WORK TASK:
Keep each line of the material that includes "changement", and leave out the rest.

RECORDS TO USE:
----------------

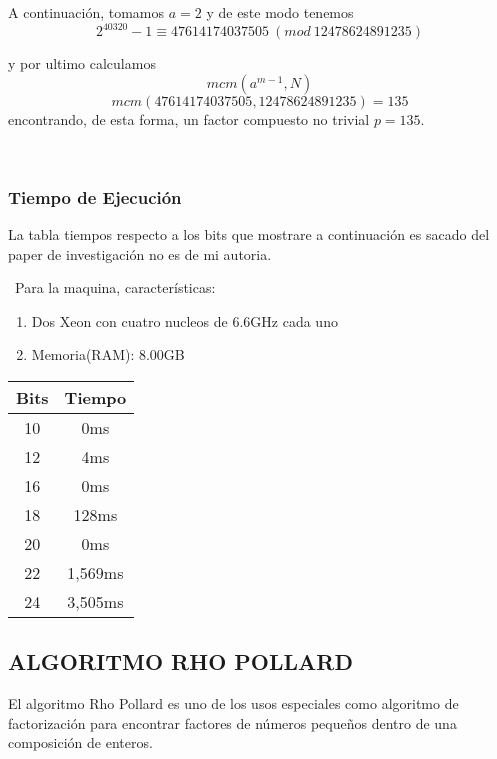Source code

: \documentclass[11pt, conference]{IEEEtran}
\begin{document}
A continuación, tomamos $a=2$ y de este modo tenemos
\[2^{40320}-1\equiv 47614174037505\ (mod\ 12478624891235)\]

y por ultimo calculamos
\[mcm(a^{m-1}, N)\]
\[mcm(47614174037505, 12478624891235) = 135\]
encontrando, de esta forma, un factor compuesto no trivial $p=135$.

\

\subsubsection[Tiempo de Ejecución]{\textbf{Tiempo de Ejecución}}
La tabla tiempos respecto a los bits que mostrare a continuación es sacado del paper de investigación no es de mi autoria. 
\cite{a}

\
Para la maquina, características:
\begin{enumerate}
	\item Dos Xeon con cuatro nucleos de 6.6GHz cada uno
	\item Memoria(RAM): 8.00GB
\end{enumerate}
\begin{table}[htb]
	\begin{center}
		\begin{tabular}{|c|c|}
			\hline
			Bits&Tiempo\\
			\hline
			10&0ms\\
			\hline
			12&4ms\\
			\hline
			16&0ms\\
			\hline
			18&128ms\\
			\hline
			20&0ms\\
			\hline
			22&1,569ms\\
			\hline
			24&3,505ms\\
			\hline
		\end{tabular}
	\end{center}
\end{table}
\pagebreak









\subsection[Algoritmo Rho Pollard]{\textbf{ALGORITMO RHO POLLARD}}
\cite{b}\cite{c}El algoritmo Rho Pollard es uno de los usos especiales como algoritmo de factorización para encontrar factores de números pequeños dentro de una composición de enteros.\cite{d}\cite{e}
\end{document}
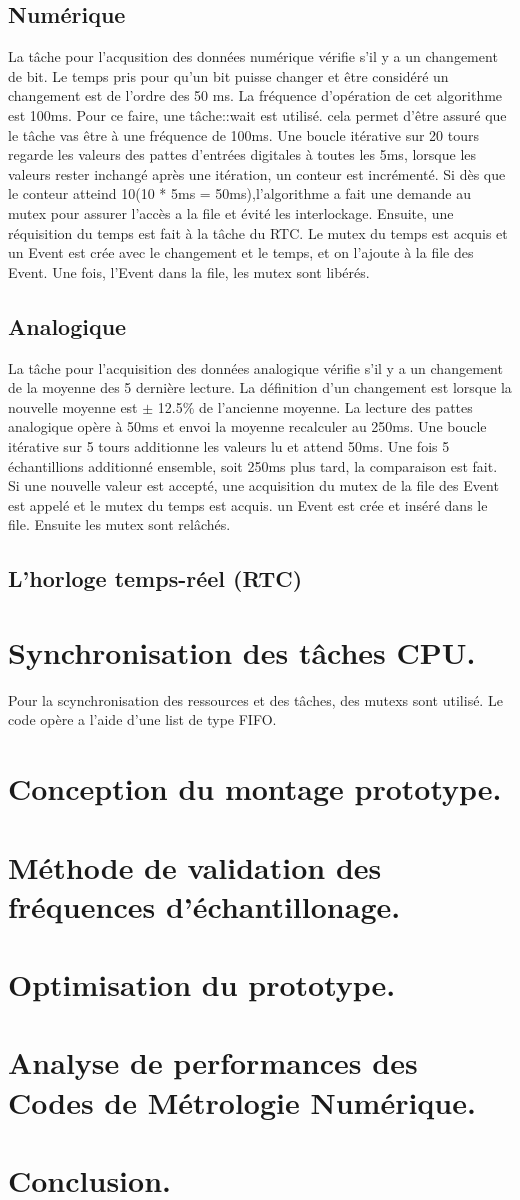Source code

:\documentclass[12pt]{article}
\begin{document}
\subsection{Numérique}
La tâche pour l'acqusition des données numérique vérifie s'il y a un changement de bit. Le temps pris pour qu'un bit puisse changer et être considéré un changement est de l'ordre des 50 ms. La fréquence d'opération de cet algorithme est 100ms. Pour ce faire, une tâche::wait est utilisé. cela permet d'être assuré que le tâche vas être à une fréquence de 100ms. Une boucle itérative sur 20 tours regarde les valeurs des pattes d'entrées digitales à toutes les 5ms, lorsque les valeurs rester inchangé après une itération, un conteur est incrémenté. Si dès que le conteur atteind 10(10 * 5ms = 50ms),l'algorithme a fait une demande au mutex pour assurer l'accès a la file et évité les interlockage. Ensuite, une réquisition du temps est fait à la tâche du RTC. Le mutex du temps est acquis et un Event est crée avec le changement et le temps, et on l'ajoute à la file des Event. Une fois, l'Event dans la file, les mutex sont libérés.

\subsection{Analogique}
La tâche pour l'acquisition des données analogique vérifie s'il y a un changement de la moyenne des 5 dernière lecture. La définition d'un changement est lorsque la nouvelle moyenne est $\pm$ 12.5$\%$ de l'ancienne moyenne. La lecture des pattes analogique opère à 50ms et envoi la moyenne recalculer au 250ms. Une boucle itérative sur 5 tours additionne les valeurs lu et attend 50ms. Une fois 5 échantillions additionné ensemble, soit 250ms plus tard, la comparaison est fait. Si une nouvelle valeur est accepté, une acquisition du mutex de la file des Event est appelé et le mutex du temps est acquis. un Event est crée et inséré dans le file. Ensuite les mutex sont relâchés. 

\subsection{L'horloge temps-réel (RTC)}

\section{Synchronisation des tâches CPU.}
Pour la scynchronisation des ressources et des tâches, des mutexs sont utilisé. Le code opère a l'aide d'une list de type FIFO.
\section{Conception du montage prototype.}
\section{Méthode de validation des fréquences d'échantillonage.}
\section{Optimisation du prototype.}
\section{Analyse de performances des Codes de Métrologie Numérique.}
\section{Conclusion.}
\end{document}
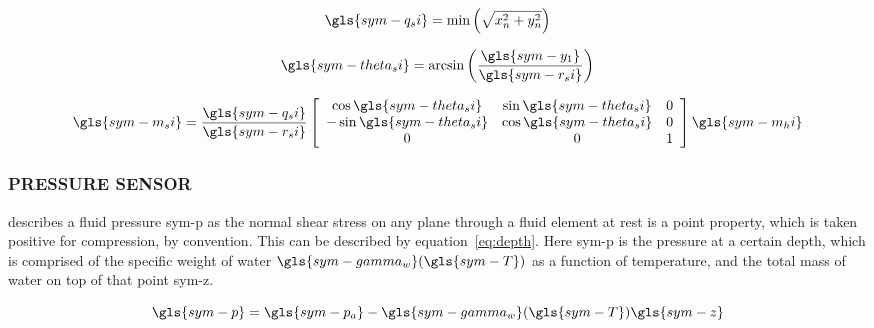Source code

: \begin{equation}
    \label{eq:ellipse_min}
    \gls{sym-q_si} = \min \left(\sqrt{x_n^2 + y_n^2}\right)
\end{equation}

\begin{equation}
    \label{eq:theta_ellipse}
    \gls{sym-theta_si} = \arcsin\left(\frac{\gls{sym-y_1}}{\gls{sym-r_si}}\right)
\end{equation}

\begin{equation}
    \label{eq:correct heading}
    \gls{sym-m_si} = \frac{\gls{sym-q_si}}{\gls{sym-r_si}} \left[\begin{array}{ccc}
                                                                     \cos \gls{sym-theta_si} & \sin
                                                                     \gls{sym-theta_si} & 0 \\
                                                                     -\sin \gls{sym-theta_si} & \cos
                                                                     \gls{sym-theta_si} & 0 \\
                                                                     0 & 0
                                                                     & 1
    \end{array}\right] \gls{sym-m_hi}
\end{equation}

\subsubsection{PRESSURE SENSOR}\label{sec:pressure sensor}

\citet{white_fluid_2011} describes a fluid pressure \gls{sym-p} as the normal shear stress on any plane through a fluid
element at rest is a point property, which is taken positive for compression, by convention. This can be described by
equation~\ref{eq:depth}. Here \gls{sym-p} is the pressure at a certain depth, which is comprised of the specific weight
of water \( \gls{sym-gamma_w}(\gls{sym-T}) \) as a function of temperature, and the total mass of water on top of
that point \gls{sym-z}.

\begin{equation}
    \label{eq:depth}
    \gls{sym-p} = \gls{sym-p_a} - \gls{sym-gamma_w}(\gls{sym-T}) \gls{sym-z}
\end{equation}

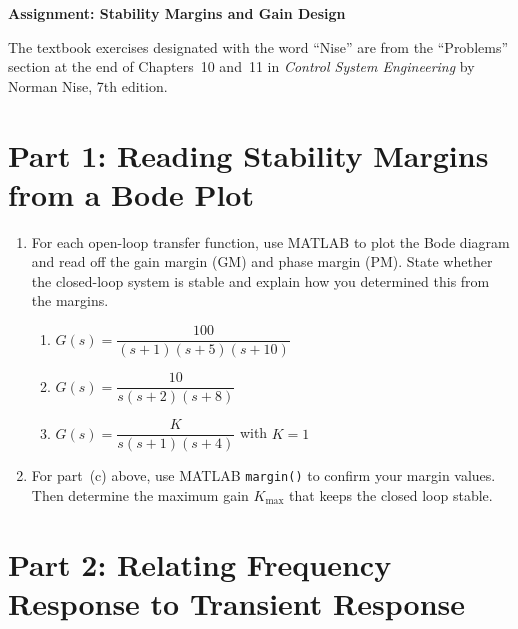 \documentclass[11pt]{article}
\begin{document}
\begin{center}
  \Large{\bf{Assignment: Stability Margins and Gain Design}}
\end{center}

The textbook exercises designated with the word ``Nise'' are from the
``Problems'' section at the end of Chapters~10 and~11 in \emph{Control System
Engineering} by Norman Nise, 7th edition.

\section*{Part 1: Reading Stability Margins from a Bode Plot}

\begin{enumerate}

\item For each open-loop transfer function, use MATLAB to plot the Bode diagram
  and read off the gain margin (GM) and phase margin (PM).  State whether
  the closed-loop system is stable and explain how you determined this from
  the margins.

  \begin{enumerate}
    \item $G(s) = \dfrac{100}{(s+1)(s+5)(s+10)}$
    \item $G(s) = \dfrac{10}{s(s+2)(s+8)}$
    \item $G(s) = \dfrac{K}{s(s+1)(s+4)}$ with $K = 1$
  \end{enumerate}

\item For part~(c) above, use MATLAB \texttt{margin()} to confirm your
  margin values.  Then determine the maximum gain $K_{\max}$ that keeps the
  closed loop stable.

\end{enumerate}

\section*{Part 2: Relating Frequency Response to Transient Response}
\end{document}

----------------

WRITTEN SOLUTION:
La tâche pour l'acqusition des données numérique vérifie s'il y a un changement de bit. Le temps pris pour qu'un bit puisse changer et être considéré un changement est de l'ordre des 50 ms. La fréquence d'opération de cet algorithme est 100ms. Pour ce faire, une tâche::wait est utilisé. cela permet d'être assuré que le tâche vas être à une fréquence de 100ms. Une boucle itérative sur 20 tours regarde les valeurs des pattes d'entrées digitales à toutes les 5ms, lorsque les valeurs rester inchangé après une itération, un conteur est incrémenté. Si dès que le conteur atteind 10(10 * 5ms = 50ms),l'algorithme a fait une demande au mutex pour assurer l'accès a la file et évité les interlockage. Ensuite, une réquisition du temps est fait à la tâche du RTC. Le mutex du temps est acquis et un Event est crée avec le changement et le temps, et on l'ajoute à la file des Event. Une fois, l'Event dans la file, les mutex sont libérés.
La tâche pour l'acquisition des données analogique vérifie s'il y a un changement de la moyenne des 5 dernière lecture. La définition d'un changement est lorsque la nouvelle moyenne est $\pm$ 12.5$\%$ de l'ancienne moyenne. La lecture des pattes analogique opère à 50ms et envoi la moyenne recalculer au 250ms. Une boucle itérative sur 5 tours additionne les valeurs lu et attend 50ms. Une fois 5 échantillions additionné ensemble, soit 250ms plus tard, la comparaison est fait. Si une nouvelle valeur est accepté, une acquisition du mutex de la file des Event est appelé et le mutex du temps est acquis. un Event est crée et inséré dans le file. Ensuite les mutex sont relâchés. 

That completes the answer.